◆ **AIM OF THE TASK**:
The entries are to be reproduced verbatim, with all pictures omitted.

★ ★ ★ ★

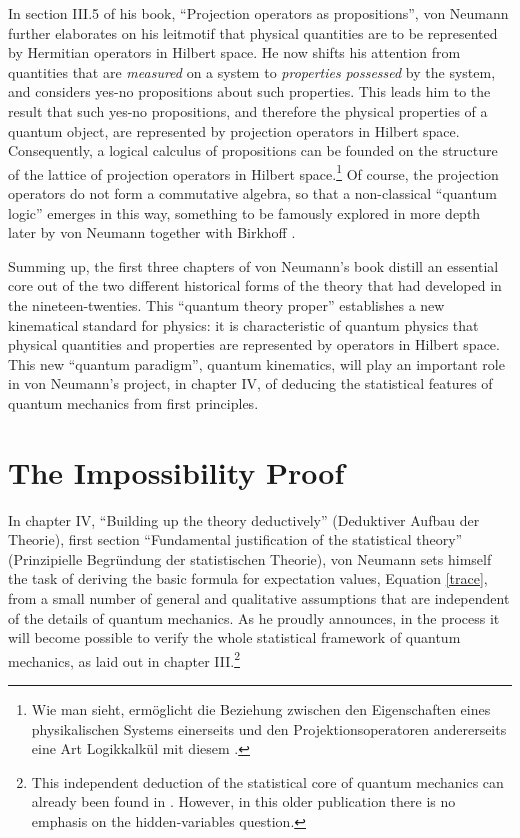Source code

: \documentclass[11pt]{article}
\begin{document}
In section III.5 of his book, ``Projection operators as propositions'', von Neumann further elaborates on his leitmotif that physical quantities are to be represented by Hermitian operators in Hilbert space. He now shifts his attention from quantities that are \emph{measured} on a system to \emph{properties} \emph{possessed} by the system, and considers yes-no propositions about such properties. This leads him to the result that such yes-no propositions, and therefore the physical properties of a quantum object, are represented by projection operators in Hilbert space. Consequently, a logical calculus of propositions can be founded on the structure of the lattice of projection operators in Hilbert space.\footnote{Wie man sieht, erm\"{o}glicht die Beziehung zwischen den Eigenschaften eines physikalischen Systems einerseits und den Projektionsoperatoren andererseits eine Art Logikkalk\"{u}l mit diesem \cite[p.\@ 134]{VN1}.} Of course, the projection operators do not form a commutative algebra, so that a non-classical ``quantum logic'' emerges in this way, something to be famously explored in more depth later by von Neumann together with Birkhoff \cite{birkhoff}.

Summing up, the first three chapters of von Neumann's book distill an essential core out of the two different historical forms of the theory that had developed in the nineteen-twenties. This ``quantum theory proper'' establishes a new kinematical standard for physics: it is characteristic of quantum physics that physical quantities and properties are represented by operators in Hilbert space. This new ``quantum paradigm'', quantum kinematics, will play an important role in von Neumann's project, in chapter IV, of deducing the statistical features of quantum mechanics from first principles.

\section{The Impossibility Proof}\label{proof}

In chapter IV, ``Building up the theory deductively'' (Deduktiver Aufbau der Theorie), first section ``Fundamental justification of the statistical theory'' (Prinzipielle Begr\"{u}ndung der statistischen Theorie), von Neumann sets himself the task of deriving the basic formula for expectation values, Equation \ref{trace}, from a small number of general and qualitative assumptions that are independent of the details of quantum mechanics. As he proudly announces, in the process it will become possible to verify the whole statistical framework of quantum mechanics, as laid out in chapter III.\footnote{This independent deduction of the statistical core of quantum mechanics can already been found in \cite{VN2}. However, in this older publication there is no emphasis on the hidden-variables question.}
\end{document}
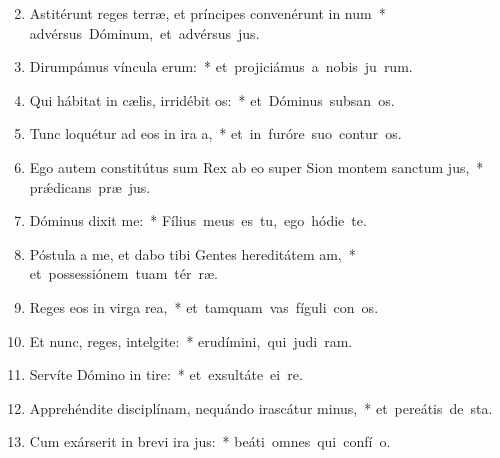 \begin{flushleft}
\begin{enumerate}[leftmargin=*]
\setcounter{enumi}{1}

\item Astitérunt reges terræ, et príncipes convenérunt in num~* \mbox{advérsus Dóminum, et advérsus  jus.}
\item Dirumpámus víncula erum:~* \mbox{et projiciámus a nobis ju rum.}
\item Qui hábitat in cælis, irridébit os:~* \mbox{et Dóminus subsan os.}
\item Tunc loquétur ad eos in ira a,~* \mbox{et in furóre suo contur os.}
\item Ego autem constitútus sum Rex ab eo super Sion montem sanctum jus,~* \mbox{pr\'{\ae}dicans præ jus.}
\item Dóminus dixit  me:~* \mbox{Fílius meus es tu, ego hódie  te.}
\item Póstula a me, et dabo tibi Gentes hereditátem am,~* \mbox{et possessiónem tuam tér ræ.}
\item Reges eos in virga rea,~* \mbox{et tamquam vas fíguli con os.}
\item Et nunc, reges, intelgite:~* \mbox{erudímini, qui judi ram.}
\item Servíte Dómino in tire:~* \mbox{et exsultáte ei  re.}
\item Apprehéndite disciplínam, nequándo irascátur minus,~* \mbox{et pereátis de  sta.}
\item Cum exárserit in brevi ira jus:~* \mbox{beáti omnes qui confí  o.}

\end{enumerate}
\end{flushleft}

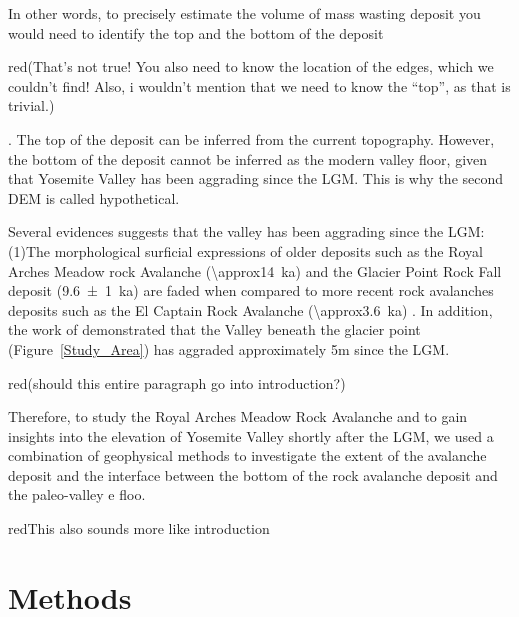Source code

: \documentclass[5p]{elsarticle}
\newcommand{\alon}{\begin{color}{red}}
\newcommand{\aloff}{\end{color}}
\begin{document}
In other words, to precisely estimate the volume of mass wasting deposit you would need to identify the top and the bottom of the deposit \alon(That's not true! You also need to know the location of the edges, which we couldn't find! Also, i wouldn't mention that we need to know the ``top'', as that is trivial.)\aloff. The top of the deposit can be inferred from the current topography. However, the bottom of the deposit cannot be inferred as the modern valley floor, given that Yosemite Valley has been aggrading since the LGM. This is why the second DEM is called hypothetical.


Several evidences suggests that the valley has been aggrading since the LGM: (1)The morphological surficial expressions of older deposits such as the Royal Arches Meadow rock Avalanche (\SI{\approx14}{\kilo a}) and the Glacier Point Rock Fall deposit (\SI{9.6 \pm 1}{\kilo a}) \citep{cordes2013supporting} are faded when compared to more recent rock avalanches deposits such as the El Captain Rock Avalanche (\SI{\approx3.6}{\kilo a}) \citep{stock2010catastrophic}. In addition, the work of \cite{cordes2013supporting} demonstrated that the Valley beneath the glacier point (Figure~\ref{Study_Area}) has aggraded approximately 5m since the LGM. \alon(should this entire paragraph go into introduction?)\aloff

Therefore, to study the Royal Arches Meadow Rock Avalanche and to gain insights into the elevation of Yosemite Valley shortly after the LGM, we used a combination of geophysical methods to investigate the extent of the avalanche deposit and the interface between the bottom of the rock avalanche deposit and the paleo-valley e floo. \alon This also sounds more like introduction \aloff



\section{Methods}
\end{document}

★ ★ ★ ★

◆ **EXERCISE SOLUTION**:
Source code

: \documentclass[11pt]{article}
\begin{document}
In section III.5 of his book, ``Projection operators as propositions'', von Neumann further elaborates on his leitmotif that physical quantities are to be represented by Hermitian operators in Hilbert space. He now shifts his attention from quantities that are \emph{measured} on a system to \emph{properties} \emph{possessed} by the system, and considers yes-no propositions about such properties. This leads him to the result that such yes-no propositions, and therefore the physical properties of a quantum object, are represented by projection operators in Hilbert space. Consequently, a logical calculus of propositions can be founded on the structure of the lattice of projection operators in Hilbert space.\footnote{Wie man sieht, erm\"{o}glicht die Beziehung zwischen den Eigenschaften eines physikalischen Systems einerseits und den Projektionsoperatoren andererseits eine Art Logikkalk\"{u}l mit diesem \cite[p.\@ 134]{VN1}.} Of course, the projection operators do not form a commutative algebra, so that a non-classical ``quantum logic'' emerges in this way, something to be famously explored in more depth later by von Neumann together with Birkhoff \cite{birkhoff}.

Summing up, the first three chapters of von Neumann's book distill an essential core out of the two different historical forms of the theory that had developed in the nineteen-twenties. This ``quantum theory proper'' establishes a new kinematical standard for physics: it is characteristic of quantum physics that physical quantities and properties are represented by operators in Hilbert space. This new ``quantum paradigm'', quantum kinematics, will play an important role in von Neumann's project, in chapter IV, of deducing the statistical features of quantum mechanics from first principles.

\section{The Impossibility Proof}\label{proof}

In chapter IV, ``Building up the theory deductively'' (Deduktiver Aufbau der Theorie), first section ``Fundamental justification of the statistical theory'' (Prinzipielle Begr\"{u}ndung der statistischen Theorie), von Neumann sets himself the task of deriving the basic formula for expectation values, Equation \ref{trace}, from a small number of general and qualitative assumptions that are independent of the details of quantum mechanics. As he proudly announces, in the process it will become possible to verify the whole statistical framework of quantum mechanics, as laid out in chapter III.\footnote{This independent deduction of the statistical core of quantum mechanics can already been found in \cite{VN2}. However, in this older publication there is no emphasis on the hidden-variables question.}
\end{document}
 \begin{flushleft}
\begin{enumerate}[leftmargin=*]
\setcounter{enumi}{1}

\item Astitérunt reges terræ, et príncipes convenérunt in num~* \mbox{advérsus Dóminum, et advérsus  jus.}
\item Dirumpámus víncula erum:~* \mbox{et projiciámus a nobis ju rum.}
\item Qui hábitat in cælis, irridébit os:~* \mbox{et Dóminus subsan os.}
\item Tunc loquétur ad eos in ira a,~* \mbox{et in furóre suo contur os.}
\item Ego autem constitútus sum Rex ab eo super Sion montem sanctum jus,~* \mbox{pr\'{\ae}dicans præ jus.}
\item Dóminus dixit  me:~* \mbox{Fílius meus es tu, ego hódie  te.}
\item Póstula a me, et dabo tibi Gentes hereditátem am,~* \mbox{et possessiónem tuam tér ræ.}
\item Reges eos in virga rea,~* \mbox{et tamquam vas fíguli con os.}
\item Et nunc, reges, intelgite:~* \mbox{erudímini, qui judi ram.}
\item Servíte Dómino in tire:~* \mbox{et exsultáte ei  re.}
\item Apprehéndite disciplínam, nequándo irascátur minus,~* \mbox{et pereátis de  sta.}
\item Cum exárserit in brevi ira jus:~* \mbox{beáti omnes qui confí  o.}

\end{enumerate}
\end{flushleft}

Source code

: \documentclass[5p]{elsarticle}
\newcommand{\alon}{\begin{color}{red}}
\newcommand{\aloff}{\end{color}}
\begin{document}
In other words, to precisely estimate the volume of mass wasting deposit you would need to identify the top and the bottom of the deposit \alon(That's not true! You also need to know the location of the edges, which we couldn't find! Also, i wouldn't mention that we need to know the ``top'', as that is trivial.)\aloff. The top of the deposit can be inferred from the current topography. However, the bottom of the deposit cannot be inferred as the modern valley floor, given that Yosemite Valley has been aggrading since the LGM. This is why the second DEM is called hypothetical.


Several evidences suggests that the valley has been aggrading since the LGM: (1)The morphological surficial expressions of older deposits such as the Royal Arches Meadow rock Avalanche (\SI{\approx14}{\kilo a}) and the Glacier Point Rock Fall deposit (\SI{9.6 \pm 1}{\kilo a}) \citep{cordes2013supporting} are faded when compared to more recent rock avalanches deposits such as the El Captain Rock Avalanche (\SI{\approx3.6}{\kilo a}) \citep{stock2010catastrophic}. In addition, the work of \cite{cordes2013supporting} demonstrated that the Valley beneath the glacier point (Figure~\ref{Study_Area}) has aggraded approximately 5m since the LGM. \alon(should this entire paragraph go into introduction?)\aloff

Therefore, to study the Royal Arches Meadow Rock Avalanche and to gain insights into the elevation of Yosemite Valley shortly after the LGM, we used a combination of geophysical methods to investigate the extent of the avalanche deposit and the interface between the bottom of the rock avalanche deposit and the paleo-valley e floo. \alon This also sounds more like introduction \aloff



\section{Methods}
\end{document}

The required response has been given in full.